Keep only the lines of the material below that contain the word "begin". Copy those lines.

● SOURCE RECORDS:
□ □ □ □
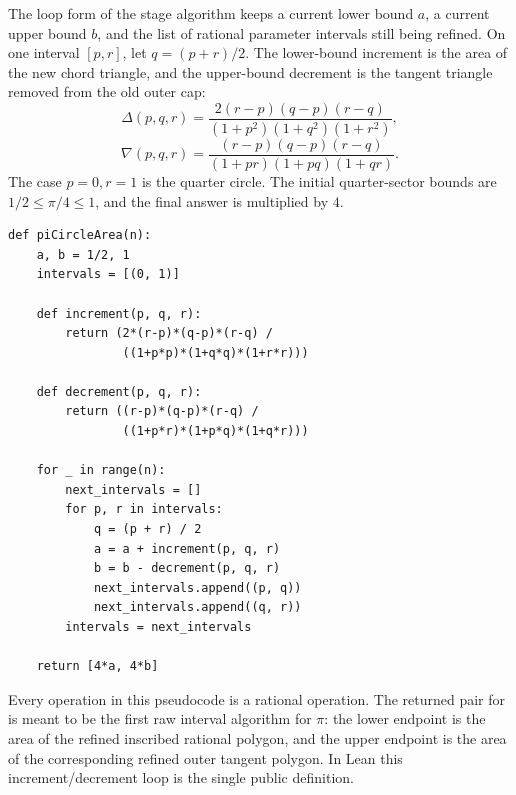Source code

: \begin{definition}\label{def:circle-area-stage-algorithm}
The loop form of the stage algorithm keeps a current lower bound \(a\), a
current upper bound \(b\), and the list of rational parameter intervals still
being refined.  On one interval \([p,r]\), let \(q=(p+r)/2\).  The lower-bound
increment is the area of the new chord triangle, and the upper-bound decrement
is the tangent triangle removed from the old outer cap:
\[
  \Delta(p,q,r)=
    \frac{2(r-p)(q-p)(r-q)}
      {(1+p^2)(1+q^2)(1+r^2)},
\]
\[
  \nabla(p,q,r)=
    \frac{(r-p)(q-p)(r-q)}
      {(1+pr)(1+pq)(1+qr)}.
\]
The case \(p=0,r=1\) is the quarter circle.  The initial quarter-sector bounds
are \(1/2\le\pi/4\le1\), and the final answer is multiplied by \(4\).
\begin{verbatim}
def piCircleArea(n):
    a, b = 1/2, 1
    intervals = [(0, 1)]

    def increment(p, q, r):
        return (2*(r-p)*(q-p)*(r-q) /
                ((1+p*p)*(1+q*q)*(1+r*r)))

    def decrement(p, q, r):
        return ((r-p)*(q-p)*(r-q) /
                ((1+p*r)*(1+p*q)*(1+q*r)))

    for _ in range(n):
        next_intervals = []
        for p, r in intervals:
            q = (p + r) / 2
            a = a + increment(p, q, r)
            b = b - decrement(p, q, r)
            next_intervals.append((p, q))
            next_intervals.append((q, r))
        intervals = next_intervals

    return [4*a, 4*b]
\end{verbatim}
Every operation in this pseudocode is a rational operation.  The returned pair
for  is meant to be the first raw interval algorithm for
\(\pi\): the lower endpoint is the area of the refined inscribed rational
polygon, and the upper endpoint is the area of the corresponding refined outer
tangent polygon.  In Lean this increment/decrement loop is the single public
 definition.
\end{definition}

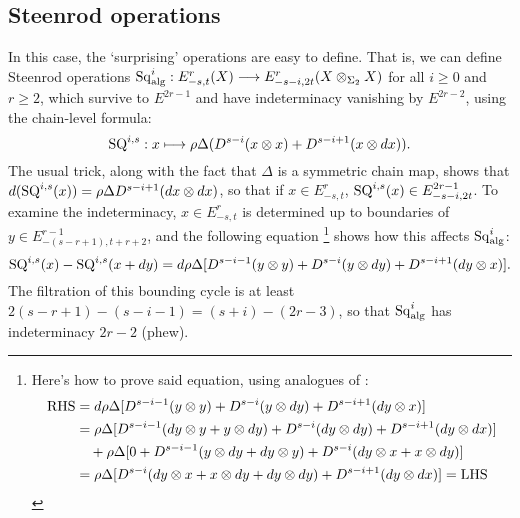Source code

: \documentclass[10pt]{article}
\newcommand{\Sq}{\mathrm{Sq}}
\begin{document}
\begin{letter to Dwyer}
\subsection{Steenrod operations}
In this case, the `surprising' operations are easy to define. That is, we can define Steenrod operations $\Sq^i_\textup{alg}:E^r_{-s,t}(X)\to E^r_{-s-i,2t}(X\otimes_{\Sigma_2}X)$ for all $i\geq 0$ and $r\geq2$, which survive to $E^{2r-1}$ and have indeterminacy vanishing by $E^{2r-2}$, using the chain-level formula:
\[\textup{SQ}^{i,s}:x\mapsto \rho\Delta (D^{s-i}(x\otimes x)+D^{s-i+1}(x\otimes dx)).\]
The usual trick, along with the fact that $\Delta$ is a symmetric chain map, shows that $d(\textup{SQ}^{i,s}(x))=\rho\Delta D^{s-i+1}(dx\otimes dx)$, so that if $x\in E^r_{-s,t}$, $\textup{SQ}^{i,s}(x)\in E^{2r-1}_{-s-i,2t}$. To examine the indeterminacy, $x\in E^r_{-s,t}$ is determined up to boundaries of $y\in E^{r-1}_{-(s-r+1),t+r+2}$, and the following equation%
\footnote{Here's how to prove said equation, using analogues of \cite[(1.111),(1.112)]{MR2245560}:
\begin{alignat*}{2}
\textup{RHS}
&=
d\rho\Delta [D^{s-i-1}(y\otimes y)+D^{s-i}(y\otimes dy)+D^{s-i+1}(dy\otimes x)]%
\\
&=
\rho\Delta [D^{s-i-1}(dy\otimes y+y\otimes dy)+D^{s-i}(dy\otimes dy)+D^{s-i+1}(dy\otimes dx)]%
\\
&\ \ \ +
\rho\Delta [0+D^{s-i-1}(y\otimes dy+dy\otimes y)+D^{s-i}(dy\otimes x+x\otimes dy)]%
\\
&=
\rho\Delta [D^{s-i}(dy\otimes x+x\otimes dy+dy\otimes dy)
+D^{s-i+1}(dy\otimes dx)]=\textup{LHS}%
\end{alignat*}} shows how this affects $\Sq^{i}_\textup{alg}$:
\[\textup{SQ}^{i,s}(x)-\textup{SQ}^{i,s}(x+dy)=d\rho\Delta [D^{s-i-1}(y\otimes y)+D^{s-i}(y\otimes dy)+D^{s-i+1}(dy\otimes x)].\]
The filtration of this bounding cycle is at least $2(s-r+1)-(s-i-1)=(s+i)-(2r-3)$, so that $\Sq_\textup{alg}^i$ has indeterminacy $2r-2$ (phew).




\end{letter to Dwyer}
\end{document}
□ □ □ □
● TASK SOLUTION:
: \begin{definition}\label{def:circle-area-stage-algorithm}
\begin{verbatim}
\begin{document}
\begin{letter to Dwyer}
\begin{alignat*}{2}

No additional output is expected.